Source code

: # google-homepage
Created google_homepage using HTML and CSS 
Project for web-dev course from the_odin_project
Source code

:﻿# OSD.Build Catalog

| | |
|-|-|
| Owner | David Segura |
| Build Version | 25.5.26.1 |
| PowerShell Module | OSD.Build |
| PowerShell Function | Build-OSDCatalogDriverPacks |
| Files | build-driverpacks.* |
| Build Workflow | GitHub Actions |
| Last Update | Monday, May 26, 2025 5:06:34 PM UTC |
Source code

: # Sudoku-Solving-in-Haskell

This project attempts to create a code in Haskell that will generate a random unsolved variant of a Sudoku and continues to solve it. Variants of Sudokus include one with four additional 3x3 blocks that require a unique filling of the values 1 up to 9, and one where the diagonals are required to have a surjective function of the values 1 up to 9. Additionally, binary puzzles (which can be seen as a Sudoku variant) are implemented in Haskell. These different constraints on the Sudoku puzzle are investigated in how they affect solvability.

____________________

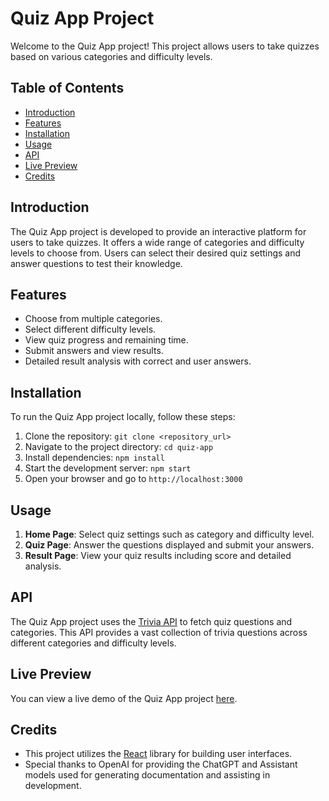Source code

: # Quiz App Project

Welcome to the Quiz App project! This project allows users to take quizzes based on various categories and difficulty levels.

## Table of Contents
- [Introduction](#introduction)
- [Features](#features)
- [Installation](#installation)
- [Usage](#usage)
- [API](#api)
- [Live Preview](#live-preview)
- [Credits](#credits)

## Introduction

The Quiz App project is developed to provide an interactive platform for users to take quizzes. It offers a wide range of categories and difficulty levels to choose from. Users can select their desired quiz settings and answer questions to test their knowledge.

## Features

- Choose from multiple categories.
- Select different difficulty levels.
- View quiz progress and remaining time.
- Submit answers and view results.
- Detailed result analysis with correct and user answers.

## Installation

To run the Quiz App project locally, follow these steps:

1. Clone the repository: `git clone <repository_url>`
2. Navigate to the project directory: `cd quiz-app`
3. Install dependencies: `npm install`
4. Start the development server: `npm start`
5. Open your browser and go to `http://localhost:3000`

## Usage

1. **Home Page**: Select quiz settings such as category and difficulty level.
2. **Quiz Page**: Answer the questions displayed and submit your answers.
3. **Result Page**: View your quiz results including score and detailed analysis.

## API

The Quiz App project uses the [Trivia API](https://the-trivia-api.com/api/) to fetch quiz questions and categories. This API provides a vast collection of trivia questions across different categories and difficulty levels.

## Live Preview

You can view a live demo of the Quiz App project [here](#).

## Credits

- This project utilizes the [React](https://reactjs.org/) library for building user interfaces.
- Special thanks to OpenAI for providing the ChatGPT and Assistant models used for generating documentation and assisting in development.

____________________

**What is expected:** Reproduce exactly the lines above from the line with "Created google_homepage using HTML and CSS" to the line with "This project attempts", including both, and add nothing.

**Task solution:**
Created google_homepage using HTML and CSS 
Project for web-dev course from the_odin_project
Source code

:﻿# OSD.Build Catalog

| | |
|-|-|
| Owner | David Segura |
| Build Version | 25.5.26.1 |
| PowerShell Module | OSD.Build |
| PowerShell Function | Build-OSDCatalogDriverPacks |
| Files | build-driverpacks.* |
| Build Workflow | GitHub Actions |
| Last Update | Monday, May 26, 2025 5:06:34 PM UTC |
Source code

: # Sudoku-Solving-in-Haskell

This project attempts to create a code in Haskell that will generate a random unsolved variant of a Sudoku and continues to solve it. Variants of Sudokus include one with four additional 3x3 blocks that require a unique filling of the values 1 up to 9, and one where the diagonals are required to have a surjective function of the values 1 up to 9. Additionally, binary puzzles (which can be seen as a Sudoku variant) are implemented in Haskell. These different constraints on the Sudoku puzzle are investigated in how they affect solvability.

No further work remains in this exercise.